## Task to complete
For the entries below, print exactly the lines between the line holding "1. Spotify uses" and the line holding "1. Can we predict", inclusive, and nothing else.

## Source data
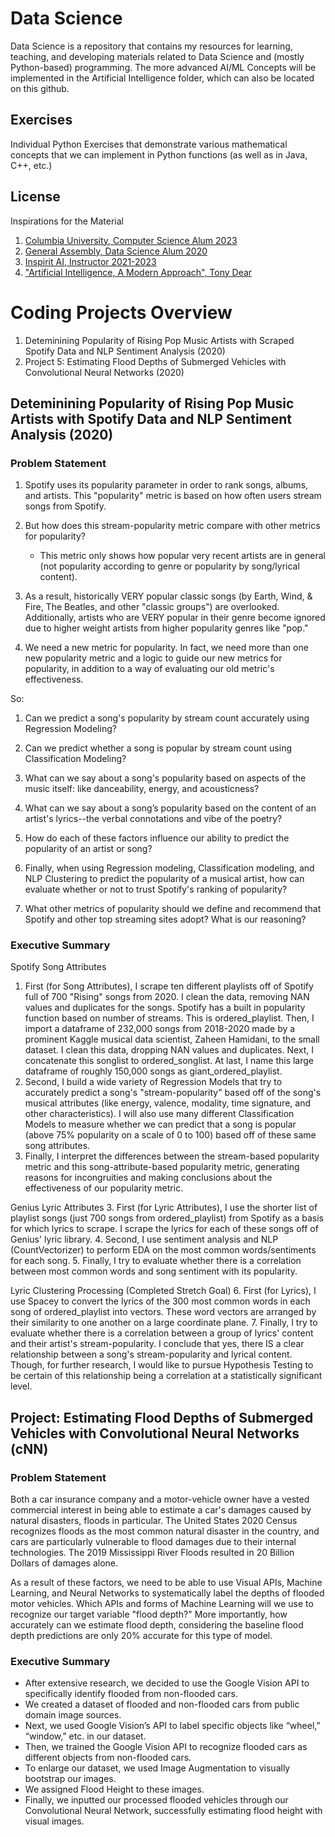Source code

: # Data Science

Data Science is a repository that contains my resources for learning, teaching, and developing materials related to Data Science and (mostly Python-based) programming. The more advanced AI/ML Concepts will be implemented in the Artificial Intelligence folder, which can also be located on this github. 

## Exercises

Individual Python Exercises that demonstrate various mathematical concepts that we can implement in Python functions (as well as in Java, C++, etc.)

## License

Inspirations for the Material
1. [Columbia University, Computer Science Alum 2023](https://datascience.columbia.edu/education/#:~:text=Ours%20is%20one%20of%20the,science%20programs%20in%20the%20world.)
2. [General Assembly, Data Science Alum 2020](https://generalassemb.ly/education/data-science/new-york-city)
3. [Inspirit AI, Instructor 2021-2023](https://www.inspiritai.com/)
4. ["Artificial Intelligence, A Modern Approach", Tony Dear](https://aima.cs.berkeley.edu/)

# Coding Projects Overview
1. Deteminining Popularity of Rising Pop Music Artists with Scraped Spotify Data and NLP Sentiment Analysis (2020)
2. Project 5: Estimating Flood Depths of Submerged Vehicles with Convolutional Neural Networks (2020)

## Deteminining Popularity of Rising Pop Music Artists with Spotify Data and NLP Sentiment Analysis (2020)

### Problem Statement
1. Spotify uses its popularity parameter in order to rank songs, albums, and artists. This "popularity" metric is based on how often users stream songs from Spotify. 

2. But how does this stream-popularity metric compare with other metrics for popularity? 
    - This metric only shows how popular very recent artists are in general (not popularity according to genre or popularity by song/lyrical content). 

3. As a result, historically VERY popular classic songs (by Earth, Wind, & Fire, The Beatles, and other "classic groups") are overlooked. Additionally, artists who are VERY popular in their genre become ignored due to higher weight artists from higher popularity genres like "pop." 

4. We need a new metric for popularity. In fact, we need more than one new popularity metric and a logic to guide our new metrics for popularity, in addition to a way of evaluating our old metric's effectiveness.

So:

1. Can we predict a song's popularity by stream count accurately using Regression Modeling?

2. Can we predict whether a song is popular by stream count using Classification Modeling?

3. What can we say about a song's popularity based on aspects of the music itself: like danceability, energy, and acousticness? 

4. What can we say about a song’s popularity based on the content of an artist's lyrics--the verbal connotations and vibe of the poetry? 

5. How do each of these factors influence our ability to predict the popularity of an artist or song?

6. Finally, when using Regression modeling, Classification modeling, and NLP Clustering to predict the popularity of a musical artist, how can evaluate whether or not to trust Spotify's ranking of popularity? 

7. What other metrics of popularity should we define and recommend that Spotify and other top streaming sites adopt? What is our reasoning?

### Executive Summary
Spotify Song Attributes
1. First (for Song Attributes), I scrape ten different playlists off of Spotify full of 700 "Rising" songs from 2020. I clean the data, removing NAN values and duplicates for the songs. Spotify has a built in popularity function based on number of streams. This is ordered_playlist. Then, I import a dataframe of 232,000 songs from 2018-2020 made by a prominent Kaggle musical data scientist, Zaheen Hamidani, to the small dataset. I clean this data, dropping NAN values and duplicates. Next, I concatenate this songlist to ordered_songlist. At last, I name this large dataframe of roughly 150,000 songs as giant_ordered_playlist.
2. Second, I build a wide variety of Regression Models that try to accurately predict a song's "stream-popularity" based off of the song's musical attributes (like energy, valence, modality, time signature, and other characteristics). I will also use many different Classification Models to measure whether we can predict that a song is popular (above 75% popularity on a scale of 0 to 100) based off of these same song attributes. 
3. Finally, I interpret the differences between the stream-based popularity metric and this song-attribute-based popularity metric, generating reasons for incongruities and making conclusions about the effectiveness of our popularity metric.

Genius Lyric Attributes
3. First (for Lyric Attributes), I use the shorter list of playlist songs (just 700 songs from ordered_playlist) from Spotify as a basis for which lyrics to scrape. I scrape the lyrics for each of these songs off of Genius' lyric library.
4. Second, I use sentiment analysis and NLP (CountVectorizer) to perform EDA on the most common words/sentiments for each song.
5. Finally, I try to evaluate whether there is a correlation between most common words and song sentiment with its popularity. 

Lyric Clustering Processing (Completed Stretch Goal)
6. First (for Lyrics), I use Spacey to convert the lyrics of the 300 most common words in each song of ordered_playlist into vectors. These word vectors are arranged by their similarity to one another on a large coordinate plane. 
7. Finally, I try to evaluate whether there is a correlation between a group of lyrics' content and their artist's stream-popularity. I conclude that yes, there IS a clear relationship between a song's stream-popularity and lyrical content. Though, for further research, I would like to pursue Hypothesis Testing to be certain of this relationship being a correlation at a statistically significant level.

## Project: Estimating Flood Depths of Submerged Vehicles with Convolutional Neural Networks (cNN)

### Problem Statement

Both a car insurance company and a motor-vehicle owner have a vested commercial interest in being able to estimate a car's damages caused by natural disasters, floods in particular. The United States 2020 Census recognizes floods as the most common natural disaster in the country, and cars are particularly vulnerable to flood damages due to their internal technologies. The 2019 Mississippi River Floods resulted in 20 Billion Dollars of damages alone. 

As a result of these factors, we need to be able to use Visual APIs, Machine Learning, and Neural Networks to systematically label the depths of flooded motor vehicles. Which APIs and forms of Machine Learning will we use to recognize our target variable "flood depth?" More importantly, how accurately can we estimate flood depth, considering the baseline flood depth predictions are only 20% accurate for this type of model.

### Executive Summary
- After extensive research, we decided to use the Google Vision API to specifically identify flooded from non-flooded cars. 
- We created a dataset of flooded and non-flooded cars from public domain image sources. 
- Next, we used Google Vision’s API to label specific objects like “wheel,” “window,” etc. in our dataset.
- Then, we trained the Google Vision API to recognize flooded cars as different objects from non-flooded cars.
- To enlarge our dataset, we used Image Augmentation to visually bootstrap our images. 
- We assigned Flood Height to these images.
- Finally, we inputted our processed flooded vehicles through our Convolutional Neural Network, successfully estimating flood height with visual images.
--
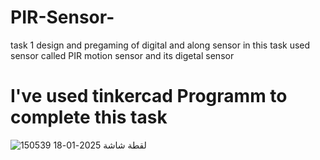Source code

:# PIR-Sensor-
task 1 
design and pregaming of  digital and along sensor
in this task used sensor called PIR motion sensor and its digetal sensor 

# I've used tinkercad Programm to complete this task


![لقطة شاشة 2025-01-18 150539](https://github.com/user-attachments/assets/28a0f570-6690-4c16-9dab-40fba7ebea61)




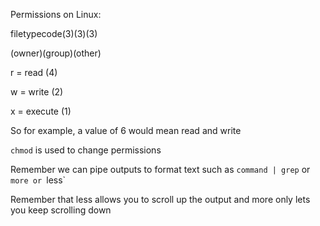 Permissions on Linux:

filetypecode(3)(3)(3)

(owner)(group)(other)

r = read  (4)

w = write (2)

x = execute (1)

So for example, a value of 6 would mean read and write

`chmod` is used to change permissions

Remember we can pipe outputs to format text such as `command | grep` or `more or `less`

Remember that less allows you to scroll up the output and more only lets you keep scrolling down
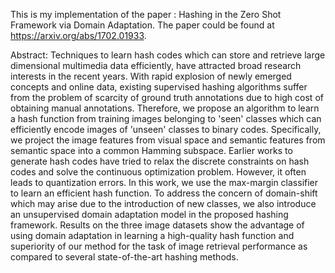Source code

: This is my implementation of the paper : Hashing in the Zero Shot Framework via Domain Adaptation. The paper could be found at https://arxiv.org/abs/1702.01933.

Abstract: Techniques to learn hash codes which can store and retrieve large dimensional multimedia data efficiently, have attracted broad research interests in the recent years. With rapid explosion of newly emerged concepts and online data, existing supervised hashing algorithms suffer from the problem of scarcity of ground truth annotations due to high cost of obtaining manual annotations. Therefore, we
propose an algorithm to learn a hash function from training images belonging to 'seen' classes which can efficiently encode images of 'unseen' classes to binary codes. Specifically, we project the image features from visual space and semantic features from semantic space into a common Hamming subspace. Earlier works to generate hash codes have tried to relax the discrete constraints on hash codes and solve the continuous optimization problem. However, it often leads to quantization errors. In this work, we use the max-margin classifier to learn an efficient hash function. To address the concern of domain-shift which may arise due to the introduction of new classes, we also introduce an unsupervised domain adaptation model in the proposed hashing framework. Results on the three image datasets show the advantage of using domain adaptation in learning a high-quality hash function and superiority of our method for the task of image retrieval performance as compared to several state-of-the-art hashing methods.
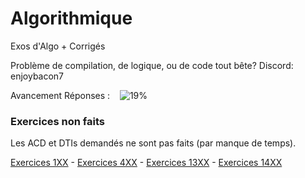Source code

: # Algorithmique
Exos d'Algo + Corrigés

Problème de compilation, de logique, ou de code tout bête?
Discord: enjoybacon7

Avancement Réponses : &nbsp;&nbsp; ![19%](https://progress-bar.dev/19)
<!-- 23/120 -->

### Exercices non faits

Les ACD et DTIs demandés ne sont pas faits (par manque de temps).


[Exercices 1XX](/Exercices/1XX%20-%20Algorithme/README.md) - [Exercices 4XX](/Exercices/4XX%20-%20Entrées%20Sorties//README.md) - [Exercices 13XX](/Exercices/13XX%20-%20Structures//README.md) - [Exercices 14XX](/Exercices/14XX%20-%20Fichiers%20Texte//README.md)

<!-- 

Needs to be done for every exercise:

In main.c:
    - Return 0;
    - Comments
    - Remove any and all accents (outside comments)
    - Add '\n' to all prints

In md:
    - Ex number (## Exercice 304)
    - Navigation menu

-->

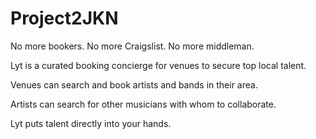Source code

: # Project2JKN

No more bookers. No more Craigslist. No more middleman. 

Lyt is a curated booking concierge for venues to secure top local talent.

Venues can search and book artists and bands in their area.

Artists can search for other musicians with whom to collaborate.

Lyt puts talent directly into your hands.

## Solved problem
1. Spotify uses its popularity parameter in order to rank songs, albums, and artists. This "popularity" metric is based on how often users stream songs from Spotify. 

2. But how does this stream-popularity metric compare with other metrics for popularity? 
    - This metric only shows how popular very recent artists are in general (not popularity according to genre or popularity by song/lyrical content). 

3. As a result, historically VERY popular classic songs (by Earth, Wind, & Fire, The Beatles, and other "classic groups") are overlooked. Additionally, artists who are VERY popular in their genre become ignored due to higher weight artists from higher popularity genres like "pop." 

4. We need a new metric for popularity. In fact, we need more than one new popularity metric and a logic to guide our new metrics for popularity, in addition to a way of evaluating our old metric's effectiveness.

So:

1. Can we predict a song's popularity by stream count accurately using Regression Modeling?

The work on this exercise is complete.